*** PROVIDED DATA ***
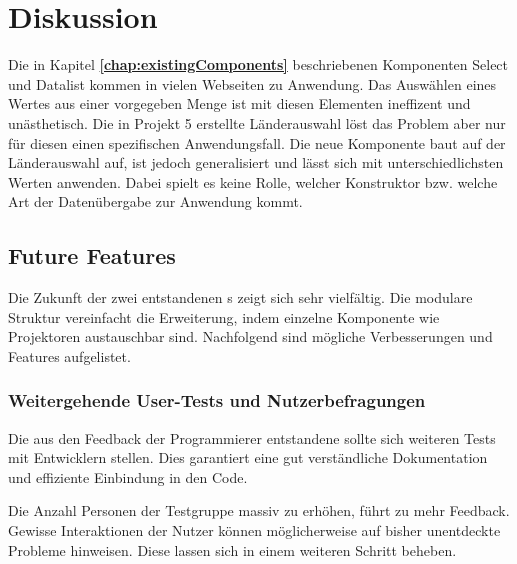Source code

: \chapter{Diskussion}
\label{chap:discussion}

Die in Kapitel \textbf{\ref{chap:existingComponents}} beschriebenen Komponenten Select und Datalist kommen in vielen Webseiten zu Anwendung.
Das Auswählen eines Wertes aus einer vorgegeben Menge ist mit diesen Elementen ineffizent und unästhetisch.
Die in Projekt 5 erstellte Länderauswahl löst das Problem aber nur für diesen einen spezifischen Anwendungsfall.
Die neue Komponente  baut auf der Länderauswahl auf, ist jedoch generalisiert und lässt sich mit unterschiedlichsten Werten anwenden.
Dabei spielt es keine Rolle, welcher Konstruktor bzw. welche Art der Datenübergabe zur Anwendung kommt. 



\section{Future Features}
\label{sec:future}

Die Zukunft der zwei entstandenen s zeigt sich sehr vielfältig.
Die modulare Struktur vereinfacht die Erweiterung, indem einzelne Komponente wie Projektoren austauschbar sind.
Nachfolgend sind mögliche Verbesserungen und Features aufgelistet.


\subsection{Weitergehende User-Tests und Nutzerbefragungen}
\label{sec:moreUserTests}

Die aus den Feedback der Programmierer entstandene  sollte sich weiteren Tests mit Entwicklern stellen. 
Dies garantiert eine gut verständliche Dokumentation und effiziente Einbindung in den Code.

Die Anzahl Personen der Testgruppe massiv zu erhöhen, führt zu mehr Feedback.
Gewisse Interaktionen der Nutzer können möglicherweise auf bisher unentdeckte Probleme hinweisen.
Diese lassen sich in einem weiteren Schritt beheben.

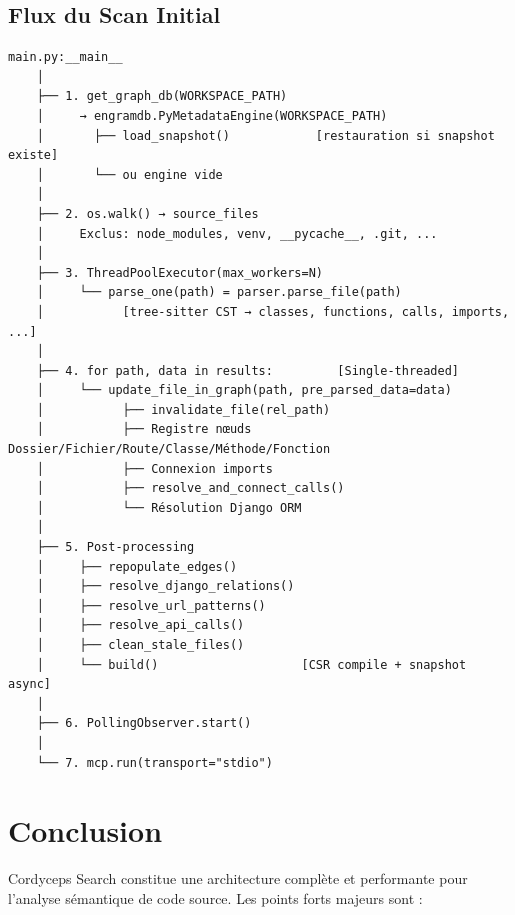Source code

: \documentclass[12pt,a4paper]{article}
\begin{document}
\subsection{Flux du Scan Initial}

\begin{lstlisting}[basicstyle=\ttfamily\scriptsize]
main.py:__main__
    │
    ├── 1. get_graph_db(WORKSPACE_PATH)
    │     → engramdb.PyMetadataEngine(WORKSPACE_PATH)
    │       ├── load_snapshot()            [restauration si snapshot existe]
    │       └── ou engine vide
    │
    ├── 2. os.walk() → source_files
    │     Exclus: node_modules, venv, __pycache__, .git, ...
    │
    ├── 3. ThreadPoolExecutor(max_workers=N)
    │     └── parse_one(path) = parser.parse_file(path)
    │           [tree-sitter CST → classes, functions, calls, imports, ...]
    │
    ├── 4. for path, data in results:         [Single-threaded]
    │     └── update_file_in_graph(path, pre_parsed_data=data)
    │           ├── invalidate_file(rel_path)
    │           ├── Registre nœuds Dossier/Fichier/Route/Classe/Méthode/Fonction
    │           ├── Connexion imports
    │           ├── resolve_and_connect_calls()
    │           └── Résolution Django ORM
    │
    ├── 5. Post-processing
    │     ├── repopulate_edges()
    │     ├── resolve_django_relations()
    │     ├── resolve_url_patterns()
    │     ├── resolve_api_calls()
    │     ├── clean_stale_files()
    │     └── build()                    [CSR compile + snapshot async]
    │
    ├── 6. PollingObserver.start()
    │
    └── 7. mcp.run(transport="stdio")
\end{lstlisting}

\section{Conclusion}

Cordyceps Search constitue une architecture complète et performante pour l'analyse sémantique de code source. Les points forts majeurs sont :
\end{document}
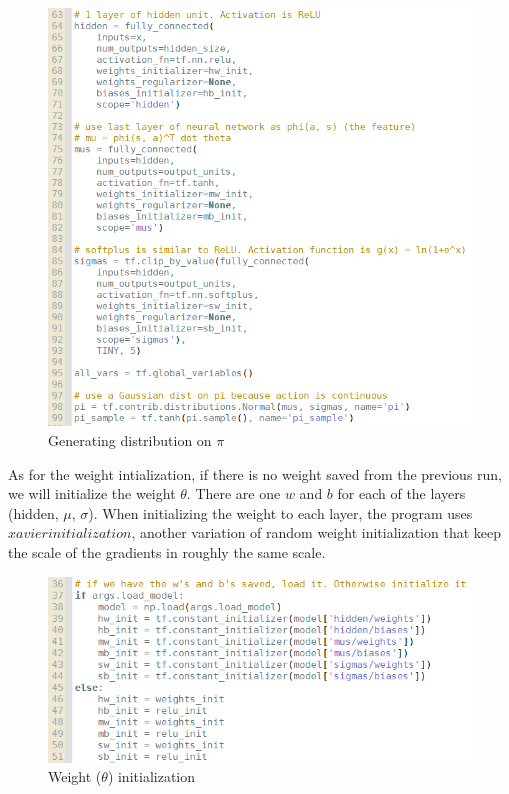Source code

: \documentclass[11pt,twoside]{article}
\begin{document}
\begin{figure}[h]
	\centering
	\includegraphics[scale=0.8]{part1_mu&sigma.png}
	\caption*{Generating distribution on $\pi$}
\end{figure}

As for the weight intialization, if there is no weight saved from the previous run, we will initialize the weight $\theta$. There are one $w$ and $b$ for each of the layers (hidden, $\mu$, $\sigma$). When initializing the weight to each layer, the program uses $xavier initialization$, another variation of random weight initialization that keep the scale of the gradients in roughly the same scale.

\begin{figure}[h]
	\centering
	\includegraphics[scale=0.8]{part1_weight_init.png}
	\caption*{Weight ($\theta$) initialization}
\end{figure}
\end{document}
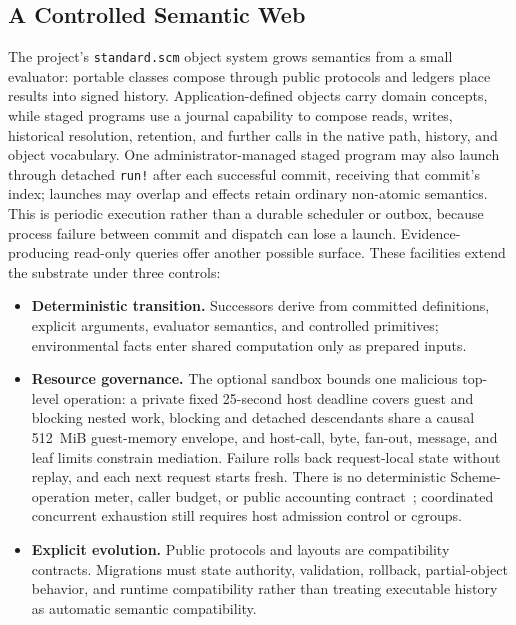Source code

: \subsection{A Controlled Semantic Web}

The project’s \texttt{standard.scm} object system grows semantics from a small evaluator: portable classes compose through public protocols and ledgers place results into signed history. Application-defined objects carry domain concepts, while staged programs use a journal capability to compose reads, writes, historical resolution, retention, and further calls in the native path, history, and object vocabulary. One administrator-managed staged program may also launch through detached \texttt{run!} after each successful commit, receiving that commit's index; launches may overlap and effects retain ordinary non-atomic semantics. This is periodic execution rather than a durable scheduler or outbox, because process failure between commit and dispatch can lose a launch. Evidence-producing read-only queries offer another possible surface. These facilities extend the substrate under three controls:

\begin{itemize}[nosep]
  \item \textbf{Deterministic transition.} Successors derive from committed definitions, explicit arguments, evaluator semantics, and controlled primitives; environmental facts enter shared computation only as prepared inputs.
  \item \textbf{Resource governance.} The optional sandbox bounds one malicious top-level operation: a private fixed 25-second host deadline covers guest and blocking nested work, blocking and detached descendants share a causal 512~MiB guest-memory envelope, and host-call, byte, fan-out, message, and leaf limits constrain mediation. Failure rolls back request-local state without replay, and each next request starts fresh. There is no deterministic Scheme-operation meter, caller budget, or public accounting contract~\cite{Levy1995safe,Necula1997proof}; coordinated concurrent exhaustion still requires host admission control or cgroups.
  \item \textbf{Explicit evolution.} Public protocols and layouts are compatibility contracts. Migrations must state authority, validation, rollback, partial-object behavior, and runtime compatibility rather than treating executable history as automatic semantic compatibility.
\end{itemize}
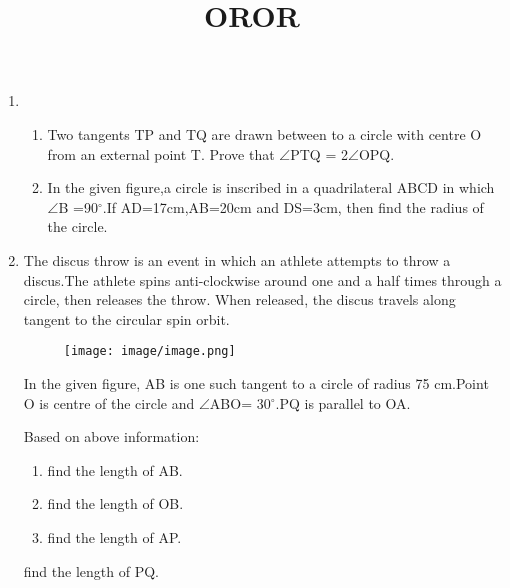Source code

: \documentclass[12pt,A4 paper]{article}
\begin{document}
\begin{flushleft}
\begin{enumerate}
\pagebreak
\item
  \begin{enumerate}
    \item Two tangents TP and TQ are drawn between to a circle with centre O from an external point T. Prove that $\angle$PTQ = 2$\angle$OPQ.\\
\begin{figure}[h]
	        \centering
	        
        \end{figure}



\begin{center}
    \title{OR}
\end{center}
\item In the given figure,a circle is inscribed in a quadrilateral ABCD in which $\angle$B =90$^\circ$.If AD=17cm,AB=20cm and DS=3cm, then find the radius of the circle.

\begin{figure}[h]
	        \centering
	        
        \end{figure}
   \end{enumerate}
\item The discus throw is an event in which an athlete attempts to throw a discus.The athlete spins anti-clockwise around one and a half times through a circle, then releases the throw. When released, the discus travels along tangent to the circular spin orbit.\\


\begin{figure}[h]
	        \centering
		\texttt{[image: image/image.png]}
        \end{figure}






In the given figure, AB is one such tangent to a circle of radius 75 cm.Point O is centre of the circle and $\angle$ABO= 30$^{\circ}$.PQ is parallel to OA.\\


\begin{figure}[h]
	        \centering
	        
        \end{figure}

     
Based on above information:

           \begin{enumerate}
             \item find the length of AB.
             \item find the length of OB.
             \item find the length of AP.
         \end{enumerate}
\begin{center}
\title{OR}
\end{center}
find the length of PQ.\\


\end{enumerate}
\end{flushleft}
\end{document}
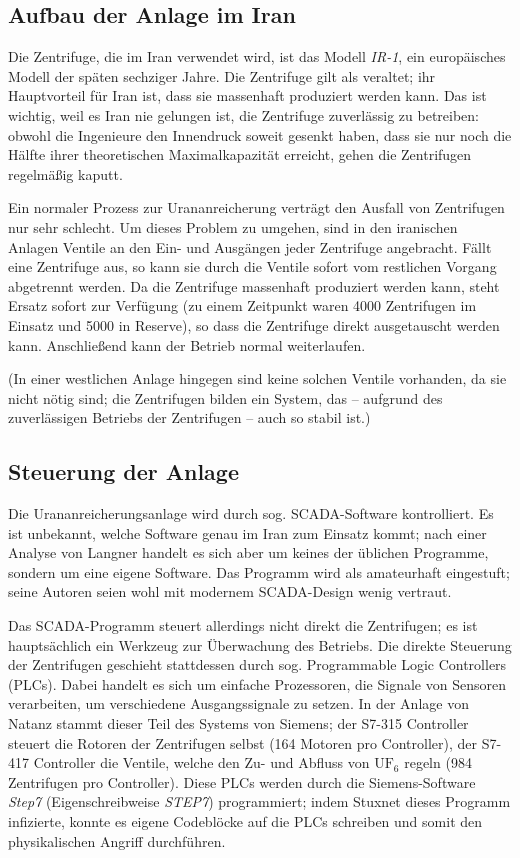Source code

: \documentclass[a4paper]{article}
\begin{document}
\subsection{Aufbau der Anlage im Iran}

Die Zentrifuge, die im Iran verwendet wird, ist das Modell \emph{IR-1}, ein europäisches Modell der späten sechziger Jahre.
Die Zentrifuge gilt als veraltet; ihr Hauptvorteil für Iran ist, dass sie massenhaft produziert werden kann.
Das ist wichtig, weil es Iran nie gelungen ist, die Zentrifuge zuverlässig zu betreiben:
obwohl die Ingenieure den Innendruck soweit gesenkt haben, dass sie nur noch die Hälfte ihrer theoretischen Maximalkapazität erreicht,
gehen die Zentrifugen regelmäßig kaputt.

Ein normaler Prozess zur Urananreicherung verträgt den Ausfall von Zentrifugen nur sehr schlecht.
Um dieses Problem zu umgehen, sind in den iranischen Anlagen Ventile an den Ein- und Ausgängen jeder Zentrifuge angebracht.
Fällt eine Zentrifuge aus, so kann sie durch die Ventile sofort vom restlichen Vorgang abgetrennt werden.
Da die Zentrifuge massenhaft produziert werden kann, steht Ersatz sofort zur Verfügung
(zu einem Zeitpunkt waren 4000 Zentrifugen im Einsatz und 5000 in Reserve\cite{tkac}), %
so dass die Zentrifuge direkt ausgetauscht werden kann.
Anschließend kann der Betrieb normal weiterlaufen.

(In einer westlichen Anlage hingegen sind keine solchen Ventile vorhanden, da sie nicht nötig sind;
die Zentrifugen bilden ein System, das – aufgrund des zuverlässigen Betriebs der Zentrifugen – auch so stabil ist.)

\subsection{Steuerung der Anlage}

Die Urananreicherungsanlage wird durch sog. SCADA-Software kontrolliert.
Es ist unbekannt, welche Software genau im Iran zum Einsatz kommt;
nach einer Analyse von Langner\cite{tkac} handelt es sich aber um keines der üblichen Programme, %
sondern um eine eigene Software.
Das Programm wird als amateurhaft eingestuft;
seine Autoren seien wohl mit modernem SCADA-Design wenig vertraut. %

Das SCADA-Programm steuert allerdings nicht direkt die Zentrifugen;
es ist hauptsächlich ein Werkzeug zur Überwachung des Betriebs. %
Die direkte Steuerung der Zentrifugen geschieht stattdessen durch sog. Programmable Logic Controllers (PLCs).
Dabei handelt es sich um einfache Prozessoren, die Signale von Sensoren verarbeiten,
um verschiedene Ausgangssignale zu setzen.
In der Anlage von Natanz stammt dieser Teil des Systems von Siemens;
der S7-315 Controller steuert die Rotoren der Zentrifugen selbst (164 Motoren pro Controller), %
der S7-417 Controller die Ventile, welche den Zu- und Abfluss von $\mathrm{UF}_6$ regeln (984 Zentrifugen pro Controller).
Diese PLCs werden durch die Siemens-Software \emph{Step7} (Eigenschreibweise \emph{STEP7}) programmiert;
indem Stuxnet dieses Programm infizierte, konnte es eigene Codeblöcke auf die PLCs schreiben
und somit den physikalischen Angriff durchführen.
\end{document}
***
● PROBLEM STATEMENT:
Gather each line from the listing above that holds "weiteren".

● ANSWER BELOW:
Die aus den Feedback der Programmierer entstandene  sollte sich weiteren Tests mit Entwicklern stellen. 
Diese lassen sich in einem weiteren Schritt beheben.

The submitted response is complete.